Between 2007 and 2010, 6206 CD4 T-cell counts, including 1507 counts <300/mm(3), were identified in an active cohort of 1876 kidney transplant patients. We identified 27 HIV-negative lymphopenic kidney transplant recipients out of 513 patients with graft survival over 10 years. We compared this cohort to 54 non-lymphopenic controls matched for the date of kidney transplantation.

RESULTS:

The prevalence of CD4 lymphopenia 10 years after transplantation was 5.3%. CD4 T-cell lymphopenia was associated with significantly lower thymic output and with B-cell lymphopenia (P < 0.05). The duration of pre-transplant dialysis, but not the use of lymphopenic induction or recipient age, was significantly associated with a persistent CD4 lymphopenia (6.1 versus 3.0 years, P = 0.008).
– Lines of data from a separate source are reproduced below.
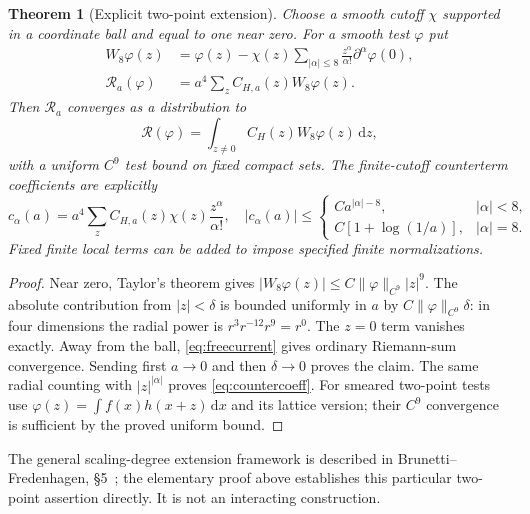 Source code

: \documentclass[11pt,letterpaper]{article}
\theoremstyle{plain}
\newtheorem{theorem}{Theorem}[section]
\theoremstyle{remark}\newtheorem{remark}[theorem]{Scope}
\newcommand{\dd}{\,\mathrm d}\newcommand{\OH}{\mathcal O_H}
\begin{document}
\begin{theorem}[Explicit two-point extension]
\label{thm:extension}
Choose a smooth cutoff $\chi$ supported in a coordinate ball and equal to one
near zero. For a smooth test $\varphi$ put
\begin{align}
W_8\varphi(z)&=\varphi(z)-\chi(z)
\sum_{|\alpha|\le8}\frac{z^\alpha}{\alpha!}\partial^\alpha\varphi(0),\label{eq:W8}\\
\mathcal R_a(\varphi)&=a^4\sum_z C_{H,a}(z)W_8\varphi(z).
\label{eq:Ra}
\end{align}
Then $\mathcal R_a$ converges as a distribution to
\begin{equation}
\mathcal R(\varphi)=\int_{z\ne0}C_H(z)W_8\varphi(z)\dd z,
\label{eq:Rlimit}
\end{equation}
with a uniform $C^9$ test bound on fixed compact sets. The finite-cutoff
counterterm coefficients are explicitly
\begin{equation}
c_\alpha(a)=a^4\sum_z C_{H,a}(z)\chi(z)\frac{z^\alpha}{\alpha!},
\quad |c_\alpha(a)|\le
\begin{cases}
C a^{|\alpha|-8},&|\alpha|<8,\\
C[1+\log(1/a)],&|\alpha|=8.
\end{cases}
\label{eq:countercoeff}
\end{equation}
Fixed finite local terms can be added to impose specified finite normalizations.
\end{theorem}
\begin{proof}
Near zero, Taylor's theorem gives
$|W_8\varphi(z)|\le C\|\varphi\|_{C^9}|z|^9$.
The absolute contribution from $|z|<\delta$ is bounded uniformly in $a$ by
$C\|\varphi\|_{C^9}\delta$: in four dimensions the radial power is
$r^3r^{-12}r^9=r^0$. The $z=0$ term vanishes exactly. Away from the ball,
\eqref{eq:freecurrent} gives ordinary Riemann-sum convergence. Sending first
$a\to0$ and then $\delta\to0$ proves the claim. The same radial counting with
$|z|^{|\alpha|}$ proves \eqref{eq:countercoeff}.
For smeared two-point tests use
$\varphi(z)=\int f(x)h(x+z)\dd x$ and its lattice version; their $C^9$
convergence is sufficient by the proved uniform bound.
\end{proof}

The general scaling-degree extension framework is described in
Brunetti--Fredenhagen, \S5~\cite{bf}; the elementary proof above establishes this
particular two-point assertion directly. It is not an interacting construction.
\end{document}
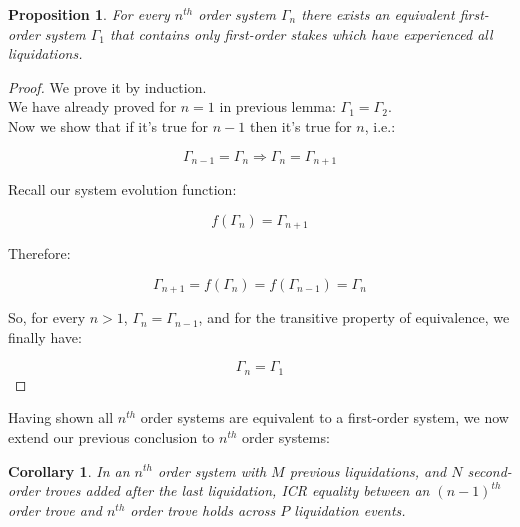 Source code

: \documentclass[reqno]{article}
\newtheorem{corollary}{Corollary}[theorem]
\newtheorem{proposition}[theorem]{Proposition}
\begin{document}
\begin{proposition} \label{result:6}
  For every $n^{th}$ order system $\Gamma_n$ there exists an equivalent first-order system $\Gamma_1$ that contains only first-order stakes which have experienced all liquidations.
\end{proposition}

\begin{proof}
  We prove it by induction.\\
  We have already proved for $n=1$ in previous lemma: $\Gamma_1=\Gamma_2$.\\
  Now we show that if it’s true for $n-1$ then it’s true for $n$, i.e.:

\begin{equation}
    \Gamma_{n-1} = \Gamma_n \Rightarrow \Gamma_n = \Gamma_{n+1}
\end{equation}

Recall our system evolution function: 

\begin{equation} 
    f(\Gamma_n)=\Gamma_{n+1}
\end{equation}

Therefore:

\begin{equation} 
    \Gamma_{n+1} = f(\Gamma_n) = f(\Gamma_{n-1}) = \Gamma_n
\end{equation}

\bigskip
So, for every $n > 1$, $\Gamma_n = \Gamma_{n-1}$, and for the transitive property of equivalence, we finally have:

\begin{equation}
    \Gamma_n=\Gamma_1
\end{equation}
\end{proof}

\bigskip
Having shown all $n^{th}$ order systems are equivalent to a first-order system, we now extend our previous conclusion to $n^{th}$ order systems:

\begin{corollary} \label{result:7}
  In an $n^{th}$ order system with $M$ previous liquidations, and $N$ second-order troves added after the last liquidation, ICR equality between an $(n-1)^{th}$ order trove and $n^{th}$ order trove holds across $P$ liquidation events.
\end{corollary}
\end{document}
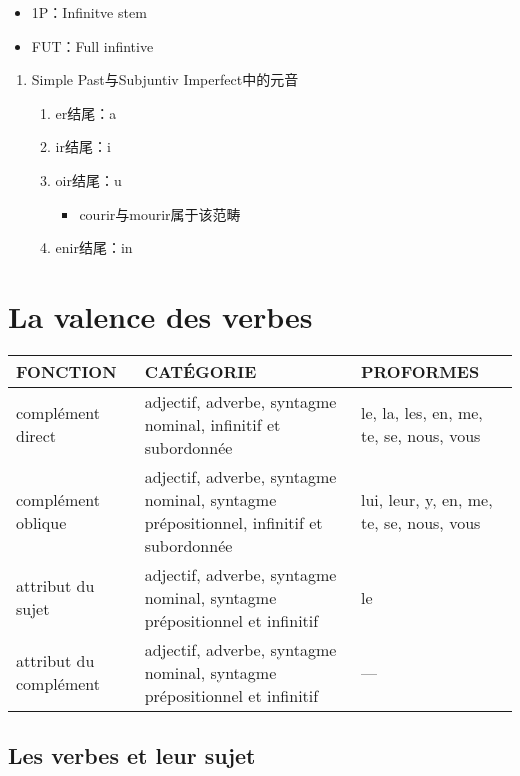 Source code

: \documentclass[UTF8]{report}
\begin{document}
\begin{itemize}
    \item 1P：Infinitve stem
    \item FUT：Full infintive
\end{itemize}

\begin{enumerate}
    \item Simple Past与Subjuntiv Imperfect中的元音
    \begin{enumerate}
        \item er结尾：a 
        \item ir结尾：i 
        \item oir结尾：u 
        \begin{itemize}
            \item courir与mourir属于该范畴
        \end{itemize}
        \item enir结尾：in
    \end{enumerate}
\end{enumerate}

\section{La valence des verbes}


\begin{table}[H]
    \centering
    \begin{tabular}{>{\RaggedRight}p{3cm} >{\RaggedRight}p{6.5cm} >{\RaggedRight}p{4cm}}
    \toprule
    \textbf{FONCTION} & \textbf{CATÉGORIE} & \textbf{PROFORMES} \\
    \hline
    complément direct & adjectif, adverbe, syntagme nominal, infinitif et subordonnée & le, la, les, en, me, te, se, nous, vous \\
    \hline
    complément oblique & adjectif, adverbe, syntagme nominal, syntagme prépositionnel, infinitif et subordonnée & lui, leur, y, en, me, te, se, nous, vous \\
    \hline
    {attribut du sujet} & adjectif, adverbe, syntagme nominal, syntagme prépositionnel et infinitif & le \\
    \hline
    attribut du complément & adjectif, adverbe, syntagme nominal, syntagme prépositionnel et infinitif & — \\
    \bottomrule
    \end{tabular}
\end{table}

\subsection{Les verbes et leur sujet}
\end{document}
CD4 lymphopenia was associated with a higher frequency of cancer (50 versus 29.6%, P = 0.047). Most strikingly, long-term lymphopenia was significantly and independently associated with an accelerated decline in renal allograft function (P = 0.005), despite a similar rate of biopsy-proven acute rejection and comparable immunosuppression.

CONCLUSIONS:

Our study shows an association between long-term CD4 T-cell lymphopenia in kidney recipients and malignancy and an accelerated decline of kidney allograft function.